If memory serves, most of the panic in the early stages was really about the risk of overloading hospitals (which mostly didn't happen) and a lack of ventilators (which it turned out that ventilators made things worse for most COVID patients). COVID-19 itself wasn't extremely lethal at any point.

1 comments

> COVID-19 itself wasn't extremely lethal at any point.

On a population level, it's the most lethal virus in the last 100 years. A virus that infects everyone and that kills 0.5-1% of those it infects is almost a worst-case scenario for public health.

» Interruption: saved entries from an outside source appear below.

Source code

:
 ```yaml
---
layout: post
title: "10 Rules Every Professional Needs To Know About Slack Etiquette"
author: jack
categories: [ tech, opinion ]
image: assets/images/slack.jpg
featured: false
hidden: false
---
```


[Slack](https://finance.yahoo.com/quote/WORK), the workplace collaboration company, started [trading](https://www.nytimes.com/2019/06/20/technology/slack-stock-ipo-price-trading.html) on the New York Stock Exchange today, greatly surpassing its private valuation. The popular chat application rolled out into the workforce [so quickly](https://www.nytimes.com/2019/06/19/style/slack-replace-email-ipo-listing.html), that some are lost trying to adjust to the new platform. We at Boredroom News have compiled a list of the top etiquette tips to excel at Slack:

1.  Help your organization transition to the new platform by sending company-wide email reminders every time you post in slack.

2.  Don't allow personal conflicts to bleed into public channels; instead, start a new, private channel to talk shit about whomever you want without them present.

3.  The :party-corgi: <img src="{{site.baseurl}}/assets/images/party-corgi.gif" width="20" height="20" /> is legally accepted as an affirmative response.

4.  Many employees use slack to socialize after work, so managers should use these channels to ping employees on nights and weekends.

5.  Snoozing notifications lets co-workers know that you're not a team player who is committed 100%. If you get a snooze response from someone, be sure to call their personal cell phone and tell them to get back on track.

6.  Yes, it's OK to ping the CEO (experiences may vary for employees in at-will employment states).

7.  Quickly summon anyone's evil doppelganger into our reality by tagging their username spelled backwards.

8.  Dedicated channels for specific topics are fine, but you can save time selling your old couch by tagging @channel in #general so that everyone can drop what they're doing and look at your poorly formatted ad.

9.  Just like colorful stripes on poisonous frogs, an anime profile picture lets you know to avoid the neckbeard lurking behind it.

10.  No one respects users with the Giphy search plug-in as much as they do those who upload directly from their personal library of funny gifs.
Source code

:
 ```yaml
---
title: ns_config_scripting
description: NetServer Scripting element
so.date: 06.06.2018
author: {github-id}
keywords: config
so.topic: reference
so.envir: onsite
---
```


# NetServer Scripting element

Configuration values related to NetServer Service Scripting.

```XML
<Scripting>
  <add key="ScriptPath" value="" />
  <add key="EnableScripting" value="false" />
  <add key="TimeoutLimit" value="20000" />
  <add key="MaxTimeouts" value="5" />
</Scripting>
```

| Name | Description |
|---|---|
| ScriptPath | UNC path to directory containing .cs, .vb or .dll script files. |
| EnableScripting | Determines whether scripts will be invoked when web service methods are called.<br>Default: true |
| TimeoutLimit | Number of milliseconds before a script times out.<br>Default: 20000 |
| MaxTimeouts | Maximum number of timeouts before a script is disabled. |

Not trying to troll, but why wouldn't a virus that infects everyone and kills 5-10% or more be the worst-case scenario?
The idea is a 5-10% fatal virus would have far more severe social distancing and thus couldn't infect everyone. Otherwise, a "100% fatal, infects everyone" disease would be the worst case scenario.
I wish I believed you, but sadly I think we learned nothing from COVID and if version 2.0 happens and is 5-10% fatal, we would make the same mistakes all over again: ignore it, downplay it, politicize it, and then finally half-ass the fight with the same weak uncoordinated actions.
The problem with COVID was that 70% of the deaths were in the 65+ range. So it didn't feel as severe to society as it would going by the death rate alone. We lost 3 years of life expectancy (it’s not clear if it will be recovered quickly or not), most people don’t think ahead that far so the problem feels abstract.